Wohnzimmer:    1 Wohnzimmerschrank mit aufgefüllter Bar,

                Bücher, Zeitschriften, Medikamente,

                Gläser etc., 1 Fernseher, 2 Videorecorder,

                1 Stereoanlage, ca. 255 Videokassetten,

                2 Landwaffen, 1 M 1 und 1 Pump Gun laut

                Rechnungskopien.

Küche:         1 Küchenblock mit Lebensmittel und Geschirr,

                1 mit Lebensmittel aufgefüllte

                Gefrierkombination, 1 E-Herd, Dunstabzug,

                Toaster, Mikrowellenherd und Eßecke.

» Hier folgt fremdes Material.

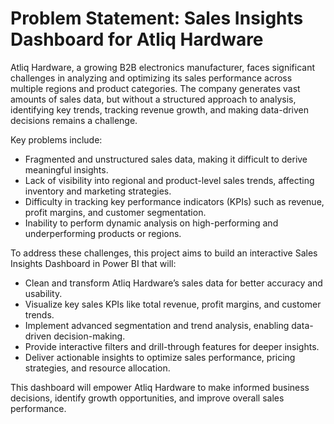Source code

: # Problem Statement: Sales Insights Dashboard for Atliq Hardware

Atliq Hardware, a growing B2B electronics manufacturer, faces significant challenges in analyzing and optimizing its sales performance across multiple regions and product categories. 
The company generates vast amounts of sales data, but without a structured approach to analysis, identifying key trends, tracking revenue growth, and making data-driven decisions remains a challenge.

Key problems include:
- Fragmented and unstructured sales data, making it difficult to derive meaningful insights.
-	Lack of visibility into regional and product-level sales trends, affecting inventory and marketing strategies.
-	Difficulty in tracking key performance indicators (KPIs) such as revenue, profit margins, and customer segmentation.
-	Inability to perform dynamic analysis on high-performing and underperforming products or regions.
  
To address these challenges, this project aims to build an interactive Sales Insights Dashboard in Power BI that will:
-	Clean and transform Atliq Hardware’s sales data for better accuracy and usability.
-	Visualize key sales KPIs like total revenue, profit margins, and customer trends.
-	Implement advanced segmentation and trend analysis, enabling data-driven decision-making.
-	Provide interactive filters and drill-through features for deeper insights.
-	Deliver actionable insights to optimize sales performance, pricing strategies, and resource allocation.
  
This dashboard will empower Atliq Hardware to make informed business decisions, identify growth opportunities, and improve overall sales performance.

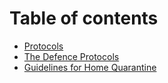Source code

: # Table of contents

* [Protocols](README.md)
* [The Defence Protocols](the-defence-protocols.md)
* [Guidelines for Home Quarantine](guidelines-for-home-quarantine.md)

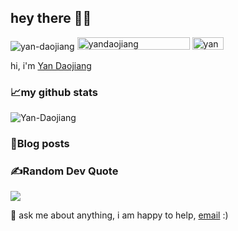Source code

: ## hey there 👋🏻

<p align="left"> <img src="https://komarev.com/ghpvc/?username=yan-daojiang&label=visitors&color=0e75b6&style=flat" alt="yan-daojiang" />
<a href="https://twitter.com/yandaojiang" target="blank"><img src="https://img.shields.io/twitter/follow/yandaojiang?logo=twitter&style=for-the-badge%20views&color=0e75b6&style=flat" alt="yandaojiang" width="180" height="20"/></a>
<a href="https://blog.yandaojiang.com" target="blank"><img src="https://img.shields.io/badge/My-Blog-blue" alt="yandaojiang" width="50" height="20"/></a>
<!-- <a href="https://me.yandaojiang.com" target="blank"><img src="https://img.shields.io/badge/My-Resume-blue" alt="yandaojiang" width="62" height="20"/></a> </p> -->


hi, i'm [Yan Daojiang](https://yandaojiang.com/)

<!-- <img align="left" alt="GIF" src="assets/code.gif" width="500" height="320" /> -->
  
### 📈my github stats
<p align="left"> <img src="https://github-readme-stats.vercel.app/api?username=Yan-Daojiang&show_icons=true&theme=gotham" alt="Yan-Daojiang" />

<!-- ### Contribution Graph
![GitHub Activity Graph](https://activity-graph.herokuapp.com/graph?username=Yan-Daojiang&theme=dracula&hide_border=true) -->

<!-- **languages and tools:**  
<a href="https://golang.org" target="_blank"> <img src="https://raw.githubusercontent.com/devicons/devicon/master/icons/go/go-original.svg" alt="go" width="30" height="30"/> </a> 
<a href="https://www.python.org/" target="_blank"> <img src="https://raw.githubusercontent.com/devicons/devicon/master/icons/python/python-original.svg" alt="linux" width="30" height="30"/> </a> 
<a href="https://redis.io/" target="_blank"> <img src="https://raw.githubusercontent.com/devicons/devicon/master/icons/redis/redis-original.svg" alt="redis" width="30" height="30"/> </a> 
<a href="" target="https://www.mysql.com/"> <img src="https://raw.githubusercontent.com/devicons/devicon/master/icons/mysql/mysql-original.svg" alt="mysql" width="30" height="30"/> </a> 
<a href="https://www.docker.com/" target="_blank"> <img src="https://raw.githubusercontent.com/devicons/devicon/master/icons/docker/docker-original-wordmark.svg" alt="docker" width="30" height="30"/> </a> <a href="https://git-scm.com/" target="_blank"> <img src="https://www.vectorlogo.zone/logos/git-scm/git-scm-icon.svg" alt="git" width="30" height="30"/> </a> 
<a href="https://www.linux.org/" target="_blank"> <img src="https://raw.githubusercontent.com/devicons/devicon/master/icons/linux/linux-original.svg" alt="linux" width="30" height="30"/> </a> 
<a href="https://code.visualstudio.com/" target="_blank"> <img src="https://raw.githubusercontent.com/devicons/devicon/master/icons/vscode/vscode-original.svg" alt="vscode" width="30" height="30"/> </a>  -->

### 📝Blog posts
<!-- BLOG-POST-LIST:START -->
<!-- BLOG-POST-LIST:END -->

### ✍️Random Dev Quote
![](https://quotes-github-readme.vercel.app/api?type=horizontal&theme=dark)


💬 ask me about anything, i am happy to help, [email](mailto:yandaojiang@whu.edu.cn) :)
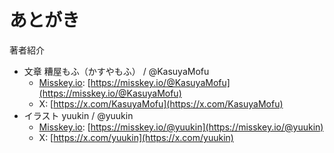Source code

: # あとがき

著者紹介

- 文章 糟屋もふ（かすやもふ） / @KasuyaMofu
    - [Misskey.io](http://Misskey.io): [https://misskey.io/@KasuyaMofu](https://misskey.io/@KasuyaMofu)
    - X: [https://x.com/KasuyaMofu](https://x.com/KasuyaMofu)
- イラスト yuukin / @yuukin
    - [Misskey.io](http://Misskey.io): [https://misskey.io/@yuukin](https://misskey.io/@yuukin)
    - X: [https://x.com/yuukin](https://x.com/yuukin)
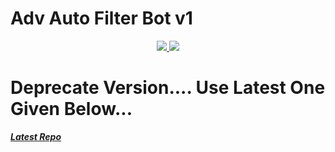 # Adv Auto Filter Bot v1

<p align="center">
  <a href="https://github.com/SUNAIFADKAR/Adv-Auto-Filter-Bot/stargazers">
    <img src="https://img.shields.io/github/stars/sunaifadkar/Adv-Auto-Filter-Bot?style=social">

  </a>
  
  <a href="https://github.com/sunaifadkar/Adv-Auto-Filter-Bot/fork">
    <img src="https://img.shields.io/github/forks/sunaifadkar/Adv-Auto-Filter-Bot?label=Fork&style=social">

  </a>  
</p>


# Deprecate Version.... Use Latest One Given Below... 

<i>**[Latest Repo](https://github.com/SUNAIFADKAR/Adv-Auto-Filter-Bot-V2)**</i>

Bad:           1 Duschkabine, 1 Badewanne, 2 Waschbecken mit

                Spiegel, 1 Miele Waschautomat und

                1 Wäscheschleuder, beide Geräte nach Angabe des

                Herrn W. (=Beschwerdeführer) defekt, 1

                Schmutzwäschekästchen mit Schutzwäsche.

1 WC-Raum mit WC

Vorraum:       1 Garderobe belegt mit Herren- und

                Damenbekleidung, 1 Kleiderständer, belegt mit

                58 Stück Damenkleider, 1 Schuhkasten mit 6 Paar

                Schuhe, 2 Schuhkästen mit 26 Paar Herren- und

                Damenschuhen, 20 Paar Herrn- und Damenschuhe

                freistehend, 1 Staubsauger.

Abstellkammer: mit Vorräten, 7 Flaschen Sekt, 12 Flaschen Wein

                und 5 Flaschen Spirituosen (aus dem Lokal),

                Reinigungsmittel und WC-Papier.

Speicher:      Wäschetrockner, Schischuhe, Ski, etc.

Speicher 2:    Handwerkzeuge, Bohrmaschine und Reste aus dem

                Lokal wie Gläser, Überwachungskamera, Geschirr

                etc.

Büro 2:        1 Kasten mit Winterbekleidung, 1 Bügeltisch,

                40 Stück gebügelte Bekleidungsstücke, diverse

                Decken, 2 Koffer leer, 14 Stück leere Ordner,

                Kopierpapier.

Büro 1:        ca. 112 Ordner betreffend die Fa. X aus dem

                Jahre 1983 bis 31.12.1992.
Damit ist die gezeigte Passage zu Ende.